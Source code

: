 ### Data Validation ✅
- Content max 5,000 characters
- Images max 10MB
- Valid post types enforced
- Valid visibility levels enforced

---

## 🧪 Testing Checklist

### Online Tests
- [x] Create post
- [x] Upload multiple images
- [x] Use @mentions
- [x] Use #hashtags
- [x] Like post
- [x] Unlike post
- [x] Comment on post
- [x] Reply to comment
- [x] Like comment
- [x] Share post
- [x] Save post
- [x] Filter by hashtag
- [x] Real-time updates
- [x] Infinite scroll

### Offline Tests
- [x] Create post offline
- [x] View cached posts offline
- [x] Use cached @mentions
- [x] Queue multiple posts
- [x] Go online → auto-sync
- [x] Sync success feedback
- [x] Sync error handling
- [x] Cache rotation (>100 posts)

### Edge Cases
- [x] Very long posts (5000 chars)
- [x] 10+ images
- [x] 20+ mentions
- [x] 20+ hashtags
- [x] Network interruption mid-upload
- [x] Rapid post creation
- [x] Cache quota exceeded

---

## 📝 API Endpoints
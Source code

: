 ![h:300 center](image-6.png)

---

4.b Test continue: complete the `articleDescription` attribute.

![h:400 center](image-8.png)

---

#### [What the task requires]
Set down the whole of the material again, exactly.

#### [Solution to this exercise]
Source code

: ### Data Validation ✅
- Content max 5,000 characters
- Images max 10MB
- Valid post types enforced
- Valid visibility levels enforced

---

## 🧪 Testing Checklist

### Online Tests
- [x] Create post
- [x] Upload multiple images
- [x] Use @mentions
- [x] Use #hashtags
- [x] Like post
- [x] Unlike post
- [x] Comment on post
- [x] Reply to comment
- [x] Like comment
- [x] Share post
- [x] Save post
- [x] Filter by hashtag
- [x] Real-time updates
- [x] Infinite scroll

### Offline Tests
- [x] Create post offline
- [x] View cached posts offline
- [x] Use cached @mentions
- [x] Queue multiple posts
- [x] Go online → auto-sync
- [x] Sync success feedback
- [x] Sync error handling
- [x] Cache rotation (>100 posts)

### Edge Cases
- [x] Very long posts (5000 chars)
- [x] 10+ images
- [x] 20+ mentions
- [x] 20+ hashtags
- [x] Network interruption mid-upload
- [x] Rapid post creation
- [x] Cache quota exceeded

---

## 📝 API Endpoints
Source code

: ![h:300 center](image-6.png)

---

4.b Test continue: complete the `articleDescription` attribute.

![h:400 center](image-8.png)

---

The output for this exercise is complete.